Influenza activity was reported as widespread in 10 states (Arkansas, Colorado, Idaho, Nevada, New Mexico, Pennsylvania, Tennessee, Texas, Utah, and Washington), regional in 9 states (Arizona, California, Florida, Mississippi, Montana, Nebraska, North Carolina, Oklahoma, and Wyoming), and local in 8 states (Alaska, Georgia, Indiana, Kansas, Maryland, North Dakota, Rhode Island, and Virginia). Sporadic influenza activity was reported in 16 states (Alabama, Connecticut, Hawaii, Illinois, Iowa, Kentucky, Maine, Michigan, Minnesota, New York, Ohio, Oregon, South Carolina, South Dakota, West Virginia, and Wisconsin), New York City, Guam, and Puerto Rico. Four states and the District of Columbia reported no influenza activity, and 3 states did not report.
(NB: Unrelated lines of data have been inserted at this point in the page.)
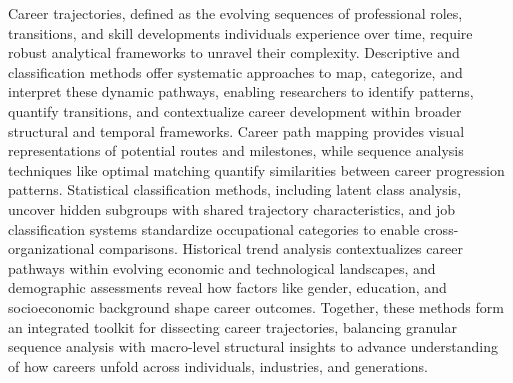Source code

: \documentclass[./main.tex]{subfiles}
\begin{document}
Career trajectories, defined as the evolving sequences of professional roles, transitions, and skill developments individuals experience over time, require robust analytical frameworks to unravel their complexity. Descriptive and classification methods offer systematic approaches to map, categorize, and interpret these dynamic pathways, enabling researchers to identify patterns, quantify transitions, and contextualize career development within broader structural and temporal frameworks. Career path mapping provides visual representations of potential routes and milestones, while sequence analysis techniques like optimal matching quantify similarities between career progression patterns. Statistical classification methods, including latent class analysis, uncover hidden subgroups with shared trajectory characteristics, and job classification systems standardize occupational categories to enable cross-organizational comparisons. Historical trend analysis contextualizes career pathways within evolving economic and technological landscapes, and demographic assessments reveal how factors like gender, education, and socioeconomic background shape career outcomes. Together, these methods form an integrated toolkit for dissecting career trajectories, balancing granular sequence analysis with macro-level structural insights to advance understanding of how careers unfold across individuals, industries, and generations.
\end{document}
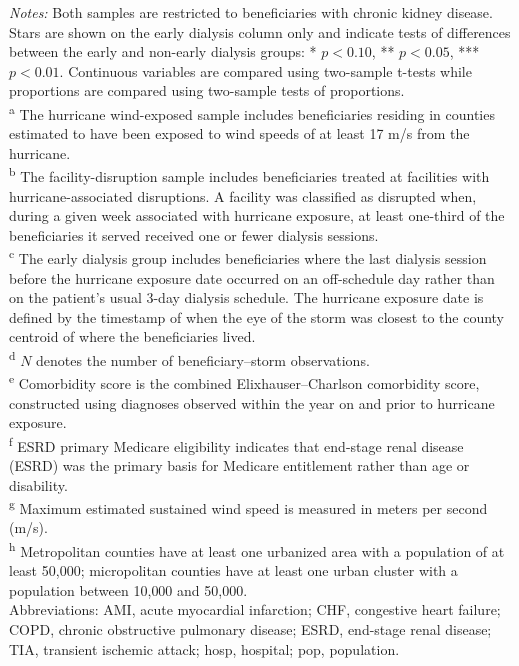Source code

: \documentclass[11pt]{article}
\newcommand{\tn}[1]{\textsuperscript{#1}}
\begin{document}
\vspace{0.5em}
\footnotesize
\noindent
\textit{Notes:} Both samples are restricted to beneficiaries with chronic kidney disease. Stars are shown on the early dialysis column only and indicate tests of differences between the early and non-early dialysis groups: * \(p < 0.10\), ** \(p < 0.05\), *** \(p < 0.01\). Continuous variables are compared using two-sample t-tests while proportions are compared using two-sample tests of proportions.
\\[0.35em]
\tn{a} The hurricane wind-exposed sample includes beneficiaries residing in counties estimated to have been exposed to wind speeds of at least 17 m/s from the hurricane.
\\[0.35em]
\tn{b} The facility-disruption sample includes beneficiaries treated at facilities with hurricane-associated disruptions. A facility was classified as disrupted when, during a given week associated with hurricane exposure, at least one-third of the beneficiaries it served received one or fewer dialysis sessions.
\\[0.35em]
\tn{c} The early dialysis group includes beneficiaries where the last dialysis session before the hurricane exposure date occurred on an off-schedule day rather than on the patient's usual 3-day dialysis schedule. The hurricane exposure date is defined by the timestamp of when the eye of the storm was closest to the county centroid of where the beneficiaries lived.
\\[0.35em]
\tn{d} \(N\) denotes the number of beneficiary--storm observations.
\\[0.35em]
\tn{e} Comorbidity score is the combined Elixhauser--Charlson comorbidity score, constructed using diagnoses observed within the year on and prior to hurricane exposure.
\\[0.35em]
\tn{f} ESRD primary Medicare eligibility indicates that end-stage renal disease (ESRD) was the primary basis for Medicare entitlement rather than age or disability.
\\[0.35em]
\tn{g} Maximum estimated sustained wind speed is measured in meters per second (m/s).
\\[0.35em]
\tn{h} Metropolitan counties have at least one urbanized area with a population of at least 50{,}000; micropolitan counties have at least one urban cluster with a population between 10{,}000 and 50{,}000.
\\[0.35em]
Abbreviations: AMI, acute myocardial infarction; CHF, congestive heart failure; COPD, chronic obstructive pulmonary disease; ESRD, end-stage renal disease; TIA, transient ischemic attack; hosp, hospital; pop, population.
\end{document}
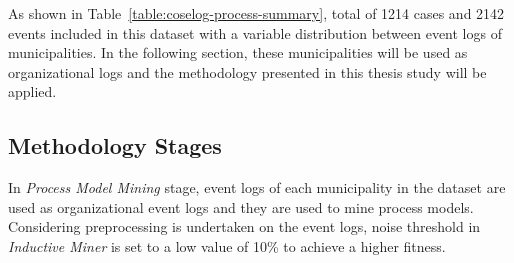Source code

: As shown in Table~\ref{table:coselog-process-summary}, total of 1214 cases and 2142 events included in this dataset with a variable distribution between event logs of municipalities. In the following section, these municipalities will be used as organizational logs and the methodology presented in this thesis study will be applied.

\subsection{Methodology Stages}
\label{sec:coselog-methodology}
In \textit{Process Model Mining} stage, event logs of each municipality in the dataset are used as organizational event logs and they are used to mine process models. Considering preprocessing is undertaken on the event logs, noise threshold in \textit{Inductive Miner} is set to a low value of 10\% to achieve a higher fitness. 

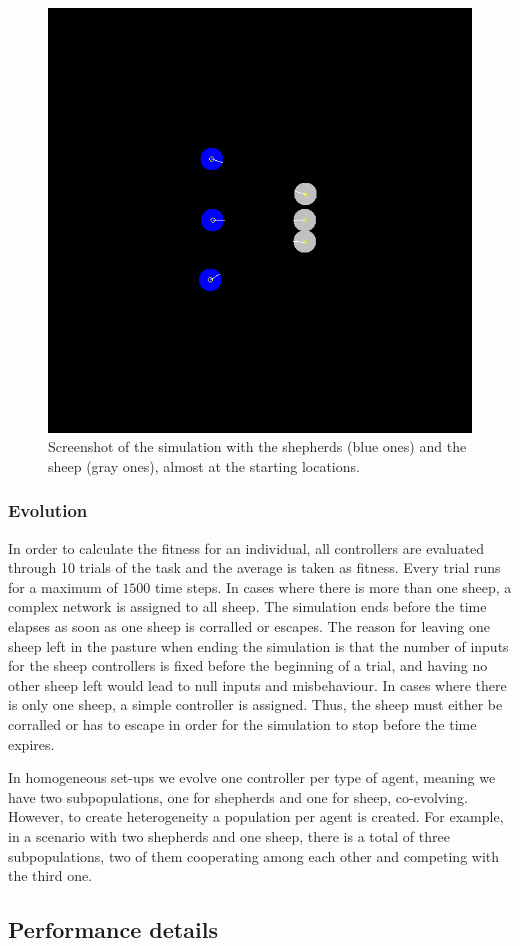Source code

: \documentclass[conference]{IEEEtran}
\begin{document}
\begin{figure}[t]
	\centering
	\includegraphics[width=0.5\hsize]{imgs/pasture.png}
	\caption{Screenshot of the simulation with the shepherds (blue ones) and the sheep (gray ones), almost at the starting locations.}
	\label{fig:simulation_screenshot}
\end{figure}


\subsubsection{Evolution}
In order to calculate the fitness for an individual, all controllers are evaluated through 10 trials of the task and the average is taken as fitness.
Every trial runs for a maximum of $1500$ time steps. 
In cases where there is more than one sheep, a complex network is assigned to all sheep. 
The simulation ends before the time elapses as soon as one sheep is corralled or escapes. 
The reason for leaving one sheep left in the pasture when ending the simulation is that the number of inputs for the sheep controllers is fixed before the beginning of a trial, and having no other sheep left would lead to null inputs and misbehaviour. 
In cases where there is only one sheep, a simple controller is assigned. 
Thus, the sheep must either be corralled or has to escape in order for the simulation to stop before the time expires.

In homogeneous set-ups we evolve one controller per type of agent, meaning we have two subpopulations, one for shepherds and one for sheep, co-evolving. 
However, to create heterogeneity a population per agent is created. 
For example, in a scenario with two shepherds and one sheep, there is a total of three subpopulations, two of them cooperating among each other and competing with the third one.  



\subsection{Performance details}
\label{sec:experiments_performances}
\vspace{0.5em}
\end{document}
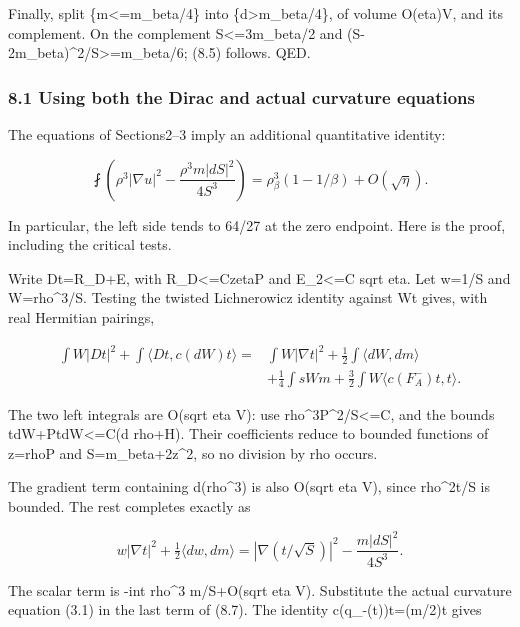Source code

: \documentclass[
  10pt,
]{article}
\begin{document}
Finally, split \{m\textless=m\_beta/4\} into
\{d\textgreater m\_beta/4\}, of volume O(eta)V, and its complement. On
the complement S\textless=3m\_beta/2 and
(S-2m\_beta)\^{}2/S\textgreater=m\_beta/6; (8.5) follows. QED.

\hypertarget{using-both-the-dirac-and-actual-curvature-equations}{%
\subsubsection{8.1 Using both the Dirac and actual curvature
equations}\label{using-both-the-dirac-and-actual-curvature-equations}}

The equations of Sections2--3 imply an additional quantitative identity:

\[
 \boxed{\fint\left(\rho^3|\nabla u|^2-
            \frac{\rho^3m|dS|^2}{4S^3}\right)
       =\rho_\beta^3(1-1/\beta)+O(\sqrt\eta).}         \tag{8.6}
\]

In particular, the left side tends to 64/27 at the zero endpoint. Here
is the proof, including the critical tests.

Write Dt=R\_D+E, with
\textbar R\_D\textbar\textless=C\textbar zeta\textbar\textbar P\textbar{}
and \textbar\textbar E\textbar\textbar\_2\textless=C sqrt eta. Let w=1/S
and W=rho\^{}3/S. Testing the twisted Lichnerowicz identity against Wt
gives, with real Hermitian pairings,

\[
\begin{aligned}
 \int W|Dt|^2+\int\langle Dt,c(dW)t\rangle
  ={}&\int W|\nabla t|^2+\tfrac12\int\langle dW,dm\rangle\\
    &+\tfrac14\int sWm
      +\tfrac32\int W\langle c(F_A^-)t,t\rangle.       
\end{aligned}\tag{8.7}
\]

The two left integrals are O(sqrt eta V): use
rho\^{}3\textbar P\textbar\^{}2/S\textless=C, and the bounds
\textbar t\textbar\textbar dW\textbar+\textbar P\textbar\textbar t\textbar\textbar dW\textbar\textless=C(\textbar d
rho\textbar+\textbar H\textbar). Their coefficients reduce to bounded
functions of z=rho\textbar P\textbar{} and S=m\_beta+2z\^{}2, so no
division by rho occurs.

The gradient term containing d(rho\^{}3) is also O(sqrt eta V), since
rho\^{}2\textbar t\textbar/S is bounded. The rest completes exactly as

\[
 w|\nabla t|^2+\tfrac12\langle dw,dm\rangle
   =|\nabla(t/\sqrt S)|^2-\frac{m|dS|^2}{4S^3}.       \tag{8.8}
\]

The scalar term is -int rho\^{}3 m/S+O(sqrt eta V). Substitute the
actual curvature equation (3.1) in the last term of (8.7). The identity
c(q\_-(t))t=(m/2)t gives
\end{document}
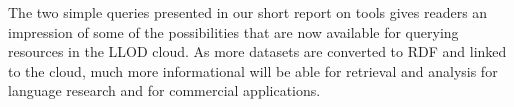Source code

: The two simple queries presented in our short report on tools gives readers an impression of some of the possibilities that are now available for querying resources in the LLOD cloud. As more datasets are converted to RDF and linked to the cloud, much more informational will be able for retrieval and analysis for language research and for commercial applications.
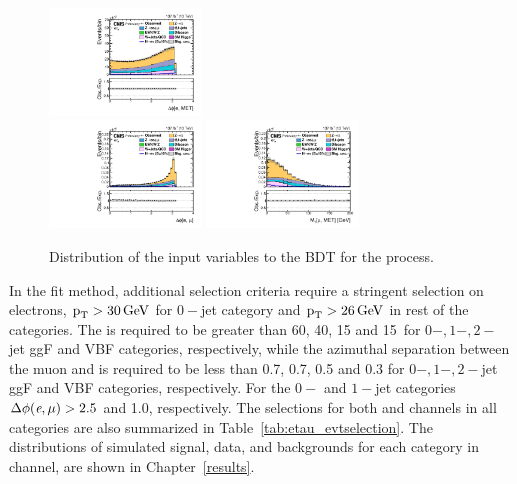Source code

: \begin{figure}[htbp!]
  \includegraphics[width=0.36\textwidth]{plots/chapter6/emu/dPhiEMET.pdf}\\
  \includegraphics[width=0.36\textwidth]{plots/chapter6/emu/dPhiEMu.pdf}
  \includegraphics[width=0.36\textwidth]{plots/chapter6/emu/MTMuMET.pdf}\\
  \caption{Distribution of the input variables to the BDT for the \emu process.}
  \label{fig:input_em}
\end{figure}

In the \mcol fit method, additional selection criteria require a stringent selection on electrons, $\text{p}_\text{T} > 30 \,\text{Ge\hspace{-.08em}V}$ for $0-$jet category and $\text{p}_\text{T} > 26 \,\text{Ge\hspace{-.08em}V}$ in rest of the categories. The \mtemet is required to be greater than 60, 40, 15 and 15~\GeV for $0-, 1-, 2-$jet ggF and VBF categories, respectively, while the azimuthal separation between the muon and \ptvecmiss is required to be less than 0.7, 0.7, 0.5 and 0.3 for $0-, 1-, 2-$jet ggF and VBF categories, respectively. For the $0-$ and $1-$jet categories $\Delta\phi(\textit{e},\mu) > 2.5$ and 1.0, respectively. The selections for both \ehad and \emu channels in all categories are also summarized in Table~\ref{tab:etau_evtselection}. The \mcol distributions of simulated signal, data, and backgrounds for each category in \emu channel, are shown in Chapter~\ref{results}.

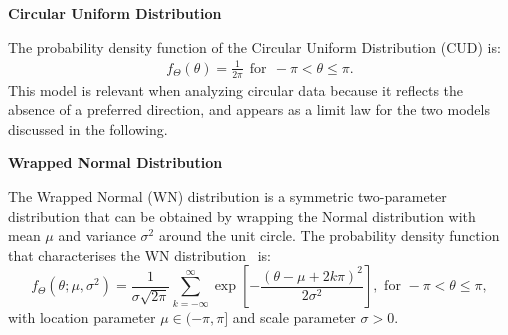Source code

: \documentclass[remotesensing,article,submit,pdftex,moreauthors]{Definitions/mdpi}
\providecommand{\subsubsubsection}[1]{%
  \par\bigskip
  \noindent\textbf{#1}\par\nobreak\medskip
}
\begin{document}

\subsubsubsection{Circular Uniform Distribution}\label{sec:sec3.1.1_cap3}

The probability density function of the Circular Uniform Distribution (CUD) is:
\begin{eqnarray}\label{sec:sec3.1.1_cap3Eq1}
	f_{\Theta}(\theta)=\frac{1}{2\pi}~~\text{for}~~-\pi<\theta\leq\pi.
\end{eqnarray}
This model is relevant when analyzing circular data because it reflects the absence of a preferred direction, and appears as a limit law for the two models discussed in the following.

\subsubsubsection{Wrapped Normal Distribution}%

The Wrapped Normal (WN) distribution is a symmetric two-parameter distribution that can be obtained by wrapping the Normal distribution with mean $\mu$ and variance $\sigma^2$ around the unit circle. 
The probability density function that characterises the WN distribution~\cite{TopicsinCircularStatistics, CircularStatisticsinR, EfficientEvaluationoftheProbabilityDensityFunctionofaWrappedNormalDistribution} is:
\begin{equation}\label{sec:sec3.1.4_cap3Eq1}
	f_{\Theta}(\theta; \mu, \sigma^2) = \frac{1}{\sigma\sqrt{2\pi}}\sum_{k=-\infty}^{\infty}\exp\left[-\frac{(\theta-\mu+2k\pi)^2}{2\sigma^2}\right], \text{ for }-\pi < \theta \leq \pi,
\end{equation}
with location parameter $\mu \in (-\pi, \pi]$ and scale parameter $\sigma > 0$.
\end{document}
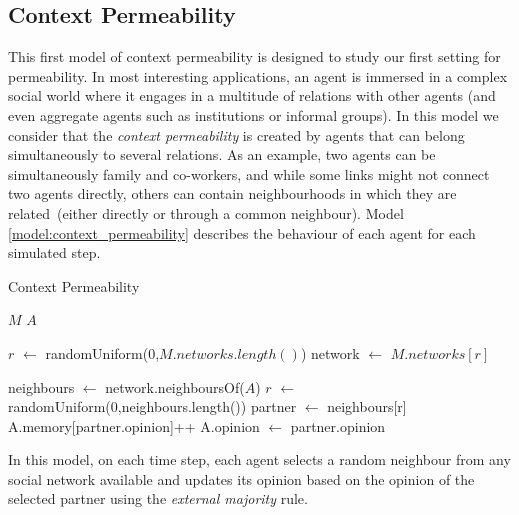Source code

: \documentclass[preprint,number]{elsarticle}
\begin{document}
	\subsection{Context Permeability}
	This first model of context permeability \cite{Antunes2007,Antunes2010} is designed to study our first setting for permeability. In most interesting applications, an agent is immersed in a complex social world where it engages in a multitude of relations with other agents (and even aggregate agents such as institutions or informal groups). In this model we consider that the \textit{context permeability} is created by agents that can belong simultaneously to several relations. As an example, two agents can be simultaneously family and co-workers, and while some links might not connect two agents directly, others can contain neighbourhoods in which they are related~(either directly or through a common neighbour). Model \ref{model:context_permeability} describes the behaviour of each agent for each simulated step.
	\begin{algorithm}[H]
		\caption{Context Permeability}
		\label{model:context_permeability}
		\begin{algorithmic}
			\vspace{0.5em}
			\STATE $M$ 
			\STATE $A$ 
			\\ \hrulefill 
			
			\STATE{}
			\STATE $r$ $\leftarrow$ randomUniform(0,$ M.networks.length() $)
			\STATE network $\leftarrow$ $M.networks[r]$
			
			\STATE
			\STATE {}
			\STATE neighbours $\leftarrow$ network.neighboursOf($A$) 
			\STATE $r$ $\leftarrow$ randomUniform(0,neighbours.length())
			\STATE partner $\leftarrow$ neighbours[r]
			\STATE
			\STATE {}
			\STATE {}
			\STATE A.memory[partner.opinion]++
			\STATE A.opinion $\leftarrow$ partner.opinion
			\ENDIF
		\end{algorithmic}
	\end{algorithm}
	In this model, on each time step, each agent selects a random neighbour from any 
	social network available and updates its opinion based on the opinion of the selected partner using the \textit{external majority} rule. 
	
\end{document}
Usmap for Weekly Influenza Activity


* Reporting is incomplete for this week. Numbers may change as more reports are received.

** Surveillance Regions: New England (Connecticut, Maine, Massachusetts, New Hampshire, Vermont, Rhode Island); Mid-Atlantic (New Jersey, New York City, Pennsylvania, Upstate New York); East North Central (Illinois, Indiana, Michigan, Ohio, Wisconsin); West North Central (Iowa, Kansas, Minnesota, Missouri, Nebraska, North Dakota, South Dakota); South Atlantic (Delaware, Florida, Georgia, Maryland, North Carolina, South Carolina, Virginia, Washington, D.C., West Virginia); East South Central (Alabama, Kentucky, Mississippi, Tennessee); West South Central (Arkansas, Louisiana, Oklahoma, Texas); Mountain (Arizona, Colorado, Idaho, Montana, Nevada, New Mexico, Utah, Wyoming); Pacific (Alaska, California, Hawaii, Oregon, Washington)

*** The national and regional percentage of patient visits for ILI is weighted on the basis of state population.